### Your goal
How many lines below contain the word "Kumar"? Reply solely with the number.

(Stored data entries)
*** Block opens ***
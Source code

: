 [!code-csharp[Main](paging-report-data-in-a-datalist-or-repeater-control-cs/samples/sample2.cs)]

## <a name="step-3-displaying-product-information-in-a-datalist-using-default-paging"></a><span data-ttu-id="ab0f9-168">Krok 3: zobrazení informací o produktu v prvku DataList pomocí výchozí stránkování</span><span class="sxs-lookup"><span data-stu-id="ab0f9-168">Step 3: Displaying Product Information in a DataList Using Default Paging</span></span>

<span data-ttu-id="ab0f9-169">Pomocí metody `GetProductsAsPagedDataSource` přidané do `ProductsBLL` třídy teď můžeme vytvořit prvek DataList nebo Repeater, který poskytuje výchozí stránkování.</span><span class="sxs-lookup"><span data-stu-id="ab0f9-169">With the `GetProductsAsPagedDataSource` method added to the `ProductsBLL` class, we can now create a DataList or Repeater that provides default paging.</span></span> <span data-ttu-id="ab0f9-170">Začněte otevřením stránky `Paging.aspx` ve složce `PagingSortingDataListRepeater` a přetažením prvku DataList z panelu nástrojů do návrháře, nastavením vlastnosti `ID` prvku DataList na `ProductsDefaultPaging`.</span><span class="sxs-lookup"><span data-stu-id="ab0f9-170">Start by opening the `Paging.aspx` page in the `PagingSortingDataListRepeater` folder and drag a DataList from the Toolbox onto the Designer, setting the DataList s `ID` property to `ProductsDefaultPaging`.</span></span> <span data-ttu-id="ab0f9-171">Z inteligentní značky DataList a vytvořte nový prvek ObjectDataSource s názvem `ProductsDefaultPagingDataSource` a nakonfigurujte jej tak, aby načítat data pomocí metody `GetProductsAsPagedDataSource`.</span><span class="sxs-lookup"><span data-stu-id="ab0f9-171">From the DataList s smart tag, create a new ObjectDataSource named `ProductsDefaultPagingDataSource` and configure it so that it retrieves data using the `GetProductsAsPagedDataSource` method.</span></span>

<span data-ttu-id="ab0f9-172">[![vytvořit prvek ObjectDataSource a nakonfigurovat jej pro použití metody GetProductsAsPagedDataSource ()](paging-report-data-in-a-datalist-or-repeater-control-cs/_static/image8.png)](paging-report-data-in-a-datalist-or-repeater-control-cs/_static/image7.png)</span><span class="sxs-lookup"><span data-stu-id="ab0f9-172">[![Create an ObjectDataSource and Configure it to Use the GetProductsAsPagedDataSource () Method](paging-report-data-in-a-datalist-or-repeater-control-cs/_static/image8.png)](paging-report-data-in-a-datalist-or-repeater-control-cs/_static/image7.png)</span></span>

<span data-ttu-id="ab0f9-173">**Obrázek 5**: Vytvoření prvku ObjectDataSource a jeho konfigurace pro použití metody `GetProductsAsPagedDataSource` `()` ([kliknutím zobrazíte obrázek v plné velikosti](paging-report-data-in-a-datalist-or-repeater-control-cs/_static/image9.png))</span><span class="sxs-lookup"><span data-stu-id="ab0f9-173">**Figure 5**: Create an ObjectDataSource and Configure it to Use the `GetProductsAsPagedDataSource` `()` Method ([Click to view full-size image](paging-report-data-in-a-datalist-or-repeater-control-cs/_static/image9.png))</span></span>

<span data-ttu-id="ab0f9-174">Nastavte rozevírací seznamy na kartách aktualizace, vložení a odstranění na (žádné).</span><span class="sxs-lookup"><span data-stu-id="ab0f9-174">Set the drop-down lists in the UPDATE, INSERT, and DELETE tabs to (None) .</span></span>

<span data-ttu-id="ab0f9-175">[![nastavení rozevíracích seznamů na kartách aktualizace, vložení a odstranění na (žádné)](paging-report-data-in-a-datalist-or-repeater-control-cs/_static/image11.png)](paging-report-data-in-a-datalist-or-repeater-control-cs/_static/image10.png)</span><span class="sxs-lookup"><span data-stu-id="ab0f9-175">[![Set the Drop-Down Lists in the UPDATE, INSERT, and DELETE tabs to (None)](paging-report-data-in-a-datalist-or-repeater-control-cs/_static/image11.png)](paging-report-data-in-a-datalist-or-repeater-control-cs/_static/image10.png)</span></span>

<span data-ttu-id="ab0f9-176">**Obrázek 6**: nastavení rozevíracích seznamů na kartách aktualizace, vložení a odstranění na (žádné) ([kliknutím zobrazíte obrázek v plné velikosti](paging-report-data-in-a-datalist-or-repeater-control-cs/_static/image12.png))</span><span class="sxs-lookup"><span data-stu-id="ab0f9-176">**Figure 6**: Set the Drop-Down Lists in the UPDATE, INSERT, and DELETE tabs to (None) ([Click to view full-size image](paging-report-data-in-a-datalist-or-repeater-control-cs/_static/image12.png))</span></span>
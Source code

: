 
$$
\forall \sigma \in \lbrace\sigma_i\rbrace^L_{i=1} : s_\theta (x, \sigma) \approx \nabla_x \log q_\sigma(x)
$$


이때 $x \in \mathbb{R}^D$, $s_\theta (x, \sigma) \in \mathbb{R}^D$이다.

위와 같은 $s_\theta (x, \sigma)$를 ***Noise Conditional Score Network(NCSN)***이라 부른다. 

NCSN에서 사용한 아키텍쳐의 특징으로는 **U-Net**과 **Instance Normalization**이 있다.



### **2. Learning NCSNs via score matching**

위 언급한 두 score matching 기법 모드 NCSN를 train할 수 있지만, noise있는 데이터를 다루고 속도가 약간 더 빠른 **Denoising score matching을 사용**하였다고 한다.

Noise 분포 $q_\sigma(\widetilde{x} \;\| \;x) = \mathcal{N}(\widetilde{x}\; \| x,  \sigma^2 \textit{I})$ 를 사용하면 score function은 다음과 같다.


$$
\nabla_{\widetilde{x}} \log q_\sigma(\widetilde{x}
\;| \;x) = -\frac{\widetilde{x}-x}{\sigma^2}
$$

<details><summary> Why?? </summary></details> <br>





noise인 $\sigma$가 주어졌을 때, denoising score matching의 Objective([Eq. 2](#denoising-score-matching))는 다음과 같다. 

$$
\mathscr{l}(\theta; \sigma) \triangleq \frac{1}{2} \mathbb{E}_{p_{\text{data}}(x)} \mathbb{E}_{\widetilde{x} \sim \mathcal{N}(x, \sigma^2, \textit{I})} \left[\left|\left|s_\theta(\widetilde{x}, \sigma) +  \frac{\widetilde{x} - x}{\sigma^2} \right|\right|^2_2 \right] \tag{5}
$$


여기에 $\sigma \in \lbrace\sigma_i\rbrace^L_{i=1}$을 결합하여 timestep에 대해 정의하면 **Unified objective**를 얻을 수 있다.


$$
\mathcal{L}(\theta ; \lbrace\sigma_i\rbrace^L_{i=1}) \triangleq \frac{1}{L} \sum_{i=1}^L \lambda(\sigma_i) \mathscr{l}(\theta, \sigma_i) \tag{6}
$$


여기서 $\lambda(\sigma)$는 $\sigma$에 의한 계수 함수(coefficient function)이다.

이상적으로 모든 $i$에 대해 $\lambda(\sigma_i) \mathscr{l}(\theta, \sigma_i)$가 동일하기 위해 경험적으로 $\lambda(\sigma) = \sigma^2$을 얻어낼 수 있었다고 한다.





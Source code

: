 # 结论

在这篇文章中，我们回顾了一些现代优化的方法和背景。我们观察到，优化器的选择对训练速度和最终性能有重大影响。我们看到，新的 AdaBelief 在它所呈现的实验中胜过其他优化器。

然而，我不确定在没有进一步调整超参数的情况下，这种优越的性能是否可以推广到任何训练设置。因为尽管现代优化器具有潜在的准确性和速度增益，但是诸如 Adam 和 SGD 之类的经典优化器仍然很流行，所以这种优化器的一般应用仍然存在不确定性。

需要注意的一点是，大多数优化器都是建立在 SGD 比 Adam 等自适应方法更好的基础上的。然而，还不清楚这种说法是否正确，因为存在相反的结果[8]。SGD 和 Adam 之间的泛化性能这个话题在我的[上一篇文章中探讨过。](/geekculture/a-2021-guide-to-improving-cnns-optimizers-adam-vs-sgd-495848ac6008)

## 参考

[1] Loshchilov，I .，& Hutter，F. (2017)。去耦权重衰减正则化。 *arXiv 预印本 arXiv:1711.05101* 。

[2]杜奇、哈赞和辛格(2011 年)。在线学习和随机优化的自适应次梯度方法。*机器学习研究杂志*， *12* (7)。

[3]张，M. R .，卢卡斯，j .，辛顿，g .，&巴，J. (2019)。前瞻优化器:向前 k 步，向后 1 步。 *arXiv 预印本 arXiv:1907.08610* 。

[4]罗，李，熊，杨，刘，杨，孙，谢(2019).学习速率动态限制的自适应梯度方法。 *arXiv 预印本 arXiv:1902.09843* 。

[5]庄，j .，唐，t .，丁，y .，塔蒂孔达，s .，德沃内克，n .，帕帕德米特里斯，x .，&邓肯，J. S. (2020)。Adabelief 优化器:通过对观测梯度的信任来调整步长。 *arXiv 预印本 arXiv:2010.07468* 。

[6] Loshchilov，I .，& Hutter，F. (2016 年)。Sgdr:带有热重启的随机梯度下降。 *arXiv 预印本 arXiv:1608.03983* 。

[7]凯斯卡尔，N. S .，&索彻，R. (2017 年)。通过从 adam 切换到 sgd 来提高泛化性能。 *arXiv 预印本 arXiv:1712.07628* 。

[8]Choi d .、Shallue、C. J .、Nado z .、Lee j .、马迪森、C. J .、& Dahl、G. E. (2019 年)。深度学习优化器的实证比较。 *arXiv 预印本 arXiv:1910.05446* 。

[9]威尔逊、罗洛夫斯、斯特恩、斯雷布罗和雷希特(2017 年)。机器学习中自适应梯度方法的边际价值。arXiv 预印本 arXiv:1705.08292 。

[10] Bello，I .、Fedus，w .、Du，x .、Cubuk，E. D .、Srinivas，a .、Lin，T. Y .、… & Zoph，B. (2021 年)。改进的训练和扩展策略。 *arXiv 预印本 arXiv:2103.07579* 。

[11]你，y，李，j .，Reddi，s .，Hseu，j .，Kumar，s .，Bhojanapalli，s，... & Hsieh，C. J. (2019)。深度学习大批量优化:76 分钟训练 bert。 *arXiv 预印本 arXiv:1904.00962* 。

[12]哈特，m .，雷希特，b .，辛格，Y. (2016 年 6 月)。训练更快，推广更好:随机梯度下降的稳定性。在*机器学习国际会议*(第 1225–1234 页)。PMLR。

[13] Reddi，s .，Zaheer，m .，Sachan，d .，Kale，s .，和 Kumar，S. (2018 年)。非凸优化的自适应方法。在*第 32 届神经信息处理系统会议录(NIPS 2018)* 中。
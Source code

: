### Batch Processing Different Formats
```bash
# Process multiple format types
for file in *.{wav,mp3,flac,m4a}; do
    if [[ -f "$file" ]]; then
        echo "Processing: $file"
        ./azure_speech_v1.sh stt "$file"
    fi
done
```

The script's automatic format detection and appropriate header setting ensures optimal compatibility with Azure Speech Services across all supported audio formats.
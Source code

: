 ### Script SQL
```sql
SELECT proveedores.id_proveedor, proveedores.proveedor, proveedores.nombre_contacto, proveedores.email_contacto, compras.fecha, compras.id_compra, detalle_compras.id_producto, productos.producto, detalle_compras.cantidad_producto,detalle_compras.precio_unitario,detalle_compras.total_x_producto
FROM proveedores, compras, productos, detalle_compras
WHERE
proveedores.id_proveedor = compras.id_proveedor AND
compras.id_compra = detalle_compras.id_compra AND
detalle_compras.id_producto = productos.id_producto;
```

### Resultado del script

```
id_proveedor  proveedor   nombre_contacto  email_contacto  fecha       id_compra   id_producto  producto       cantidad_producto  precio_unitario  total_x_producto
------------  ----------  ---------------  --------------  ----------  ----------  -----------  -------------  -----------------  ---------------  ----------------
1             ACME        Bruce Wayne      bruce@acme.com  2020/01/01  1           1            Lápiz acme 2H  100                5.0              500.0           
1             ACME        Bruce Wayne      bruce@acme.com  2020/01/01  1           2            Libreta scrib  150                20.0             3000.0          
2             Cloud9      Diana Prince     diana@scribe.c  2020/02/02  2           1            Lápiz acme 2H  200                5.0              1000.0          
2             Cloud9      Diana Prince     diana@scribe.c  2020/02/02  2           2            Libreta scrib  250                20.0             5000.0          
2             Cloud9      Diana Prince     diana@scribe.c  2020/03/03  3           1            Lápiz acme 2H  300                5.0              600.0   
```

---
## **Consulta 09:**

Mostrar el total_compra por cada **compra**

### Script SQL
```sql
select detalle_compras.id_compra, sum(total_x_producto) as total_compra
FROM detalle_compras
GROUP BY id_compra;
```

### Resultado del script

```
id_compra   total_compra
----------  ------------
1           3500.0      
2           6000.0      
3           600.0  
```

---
*** Block closes ***
### Answer section
2